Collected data
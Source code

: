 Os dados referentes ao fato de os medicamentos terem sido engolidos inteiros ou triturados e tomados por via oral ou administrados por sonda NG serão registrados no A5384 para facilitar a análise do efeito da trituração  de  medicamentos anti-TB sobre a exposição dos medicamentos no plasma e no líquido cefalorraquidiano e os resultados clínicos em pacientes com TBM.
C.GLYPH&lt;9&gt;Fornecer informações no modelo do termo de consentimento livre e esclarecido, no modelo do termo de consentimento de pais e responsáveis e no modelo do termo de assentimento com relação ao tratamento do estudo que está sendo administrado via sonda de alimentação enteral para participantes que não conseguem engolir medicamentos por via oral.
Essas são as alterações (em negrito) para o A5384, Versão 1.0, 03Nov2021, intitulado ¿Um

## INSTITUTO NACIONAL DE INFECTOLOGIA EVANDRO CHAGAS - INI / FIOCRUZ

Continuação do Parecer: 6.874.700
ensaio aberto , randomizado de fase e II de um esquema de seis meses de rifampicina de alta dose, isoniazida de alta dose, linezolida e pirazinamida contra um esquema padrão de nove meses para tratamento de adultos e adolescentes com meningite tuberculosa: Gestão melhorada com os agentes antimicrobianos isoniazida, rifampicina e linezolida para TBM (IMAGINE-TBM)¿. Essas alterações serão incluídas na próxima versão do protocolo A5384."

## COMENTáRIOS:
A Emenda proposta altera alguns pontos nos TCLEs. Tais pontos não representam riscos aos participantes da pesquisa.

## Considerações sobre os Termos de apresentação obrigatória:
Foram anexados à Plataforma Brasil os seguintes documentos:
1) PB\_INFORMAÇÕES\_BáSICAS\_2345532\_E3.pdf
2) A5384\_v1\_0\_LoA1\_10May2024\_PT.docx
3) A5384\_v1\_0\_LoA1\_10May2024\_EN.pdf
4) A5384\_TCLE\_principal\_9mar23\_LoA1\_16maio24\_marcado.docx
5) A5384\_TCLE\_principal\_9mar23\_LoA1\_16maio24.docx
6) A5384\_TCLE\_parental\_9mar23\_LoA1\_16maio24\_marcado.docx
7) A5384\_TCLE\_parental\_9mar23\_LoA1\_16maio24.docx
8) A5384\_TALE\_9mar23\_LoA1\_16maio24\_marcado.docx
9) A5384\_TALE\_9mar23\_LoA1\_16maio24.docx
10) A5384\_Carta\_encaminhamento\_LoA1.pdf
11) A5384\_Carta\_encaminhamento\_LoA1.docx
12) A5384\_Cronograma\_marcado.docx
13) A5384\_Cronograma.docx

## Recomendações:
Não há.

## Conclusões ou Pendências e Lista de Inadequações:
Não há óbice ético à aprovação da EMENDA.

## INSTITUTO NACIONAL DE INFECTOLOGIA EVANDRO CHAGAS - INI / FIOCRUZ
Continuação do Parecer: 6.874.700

Requirement:
Write out every line of the data exactly, leaving nothing out.

Exercise result:
Source code

: Os dados referentes ao fato de os medicamentos terem sido engolidos inteiros ou triturados e tomados por via oral ou administrados por sonda NG serão registrados no A5384 para facilitar a análise do efeito da trituração  de  medicamentos anti-TB sobre a exposição dos medicamentos no plasma e no líquido cefalorraquidiano e os resultados clínicos em pacientes com TBM.
C.GLYPH&lt;9&gt;Fornecer informações no modelo do termo de consentimento livre e esclarecido, no modelo do termo de consentimento de pais e responsáveis e no modelo do termo de assentimento com relação ao tratamento do estudo que está sendo administrado via sonda de alimentação enteral para participantes que não conseguem engolir medicamentos por via oral.
Essas são as alterações (em negrito) para o A5384, Versão 1.0, 03Nov2021, intitulado ¿Um

## INSTITUTO NACIONAL DE INFECTOLOGIA EVANDRO CHAGAS - INI / FIOCRUZ

Continuação do Parecer: 6.874.700
ensaio aberto , randomizado de fase e II de um esquema de seis meses de rifampicina de alta dose, isoniazida de alta dose, linezolida e pirazinamida contra um esquema padrão de nove meses para tratamento de adultos e adolescentes com meningite tuberculosa: Gestão melhorada com os agentes antimicrobianos isoniazida, rifampicina e linezolida para TBM (IMAGINE-TBM)¿. Essas alterações serão incluídas na próxima versão do protocolo A5384."

## COMENTáRIOS:
A Emenda proposta altera alguns pontos nos TCLEs. Tais pontos não representam riscos aos participantes da pesquisa.

## Considerações sobre os Termos de apresentação obrigatória:
Foram anexados à Plataforma Brasil os seguintes documentos:
1) PB\_INFORMAÇÕES\_BáSICAS\_2345532\_E3.pdf
2) A5384\_v1\_0\_LoA1\_10May2024\_PT.docx
3) A5384\_v1\_0\_LoA1\_10May2024\_EN.pdf
4) A5384\_TCLE\_principal\_9mar23\_LoA1\_16maio24\_marcado.docx
5) A5384\_TCLE\_principal\_9mar23\_LoA1\_16maio24.docx
6) A5384\_TCLE\_parental\_9mar23\_LoA1\_16maio24\_marcado.docx
7) A5384\_TCLE\_parental\_9mar23\_LoA1\_16maio24.docx
8) A5384\_TALE\_9mar23\_LoA1\_16maio24\_marcado.docx
9) A5384\_TALE\_9mar23\_LoA1\_16maio24.docx
10) A5384\_Carta\_encaminhamento\_LoA1.pdf
11) A5384\_Carta\_encaminhamento\_LoA1.docx
12) A5384\_Cronograma\_marcado.docx
13) A5384\_Cronograma.docx

## Recomendações:
Não há.

## Conclusões ou Pendências e Lista de Inadequações:
Não há óbice ético à aprovação da EMENDA.

## INSTITUTO NACIONAL DE INFECTOLOGIA EVANDRO CHAGAS - INI / FIOCRUZ
Continuação do Parecer: 6.874.700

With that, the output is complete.